The number of missing persons in Iraq ranges from 250,000 to over one million, according to different public sources in Iraq and includes persons missing as a consequence of human rights violations and other atrocities committed during the regime of Saddam Hussein, as well as years of armed conflict. In addition, the Medico-Legal Institute (MLI) in Baghdad reports that it receives an average of 800 bodies per month since 2003 and is unable to identify a significant proportion of these.Despite on-going problems and security concerns, the Iraqi Government has taken steps to address the issue of missing persons. These include issuing a decree in February 2005 to create a National Centre for Missing and Disappeared Persons and drafting a Law on Missing Persons and a Law on Protection of Mass Graves. The Law on Protection of Mass Graves has been approved by the National Assembly. These are important measures that reflect the medium to long-term challenges with regard to missing persons.
Despite the unstable security situation, ICMP has been able to provide limited assistance to the Iraqi Government through the Ministry for Human Rights since 2004 to address this problem.
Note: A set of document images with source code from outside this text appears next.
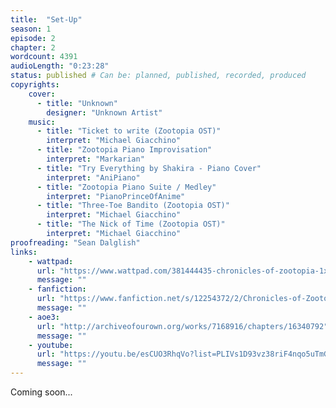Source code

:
 ```yaml
---
title:  "Set-Up"
season: 1
episode: 2
chapter: 2
wordcount: 4391
audioLength: "0:23:28"
status: published # Can be: planned, published, recorded, produced
copyrights:
    cover:
      - title: "Unknown"
        designer: "Unknown Artist"
    music:
      - title: "Ticket to write (Zootopia OST)"
        interpret: "Michael Giacchino"
      - title: "Zootopia Piano Improvisation"
        interpret: "Markarian"
      - title: "Try Everything by Shakira - Piano Cover"
        interpret: "AniPiano"
      - title: "Zootopia Piano Suite / Medley"
        interpret: "PianoPrinceOfAnime"
      - title: "Three-Toe Bandito (Zootopia OST)"
        interpret: "Michael Giacchino"
      - title: "The Nick of Time (Zootopia OST)"
        interpret: "Michael Giacchino"
proofreading: "Sean Dalglish"
links:
    - wattpad:
      url: "https://www.wattpad.com/381444435-chronicles-of-zootopia-1x02-set-up"
      message: ""
    - fanfiction:
      url: "https://www.fanfiction.net/s/12254372/2/Chronicles-of-Zootopia"
      message: ""
    - aoe3:
      url: "http://archiveofourown.org/works/7168916/chapters/16340792"
      message: ""
    - youtube:
      url: "https://youtu.be/esCUO3RhqVo?list=PLIVs1D93vz38riF4nqo5uTmGpoU1yWeko"
      message: ""
---
```

Coming soon...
This assistance has included the formulation of policy initiatives to address the needs of the families of the missing and to create a technical plan to locate, recover and identify the missing, while at the same time building the institutional and legal capacity necessary to house this process. In addition, ICMP provides training for staff members of the MLI and the Ministry for Human Rights and has hosted exchange visits of family association members, as well as visits by the Minister for Human Rights and the staff of the Office of the Prime Minister to ICMP facilities.
The current training for Ministry staff seeks to support the Law on Protection of Mass Graves by providing staff members with the ability to conduct site assessments and to properly record mass grave sites. ICMP has also provided the Iraqi Government with a proposal to attempt to identify the large number of unidentified mortal remains in the custody of the MLI.
The continued fighting in Iraq has limited the scope for helping the country to address the issue of missing persons. Even when the security situation improves, this will be a major long-term challenge.